Meeting of the Parliament 25 February 2015
I have only four minutes and I have a lot that I need to get through.
We should also accept that—contrary to Murdo Fraser’s statements—transmission charging impacts on the renewables industry. Scottish Renewables states in its briefing to members:
“Levying higher charges on generators using the transmission network located furthest away from the main centre of demands can present a barrier to renewable energy generators which must locate where the resource is strongest, often far from the main centres of demand.”
Renewable energy, in terms of its location, is not as flexible as other forms of energy generation might be, because of the requirements of the resource from which the electricity is delivered into the grid.
On Murdo Fraser’s call for a new gas power station on the site of Longannet, it is worth noting that without resolution of the transmission charging regime situation, any future station of the type that Murdo Fraser envisages will, irrespective of the merits or otherwise of the proposal, simply find itself being affected by the same transmission charging problems and the same economic barriers that Longannet is facing. The key is to address the discriminatory transmission charging regime, which results in—as the minister highlighted—projects in the south of England being subsidised for connection and projects in Scotland paying through the nose to connect.

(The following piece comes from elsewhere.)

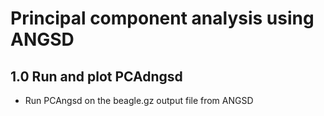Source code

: # Principal component analysis using ANGSD 

## 1.0 Run and plot PCAdngsd 
 - Run PCAngsd on the beagle.gz output file from ANGSD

I am becoming a little bit concerned that the Scottish Conservatives are becoming overly obsessed with wind energy to the point of its being detrimental to them. I note that they do not mind wind farms as long as they are, perhaps, beneficiaries as a consequence of the income. However, it is a little bit perverse that while the Tories seem to object to people being able to see turbines from their windows, they seem at the same time to be pretty gung-ho about having the same property drilled under as part of fracking and hydraulic exploration. The position that the minister has taken of imposing a moratorium in order that we can address the clear questions that need to be answered is sensible. I certainly do not wish him to go down the gung-ho route that Murdo Fraser and his colleagues seem to wish to go down.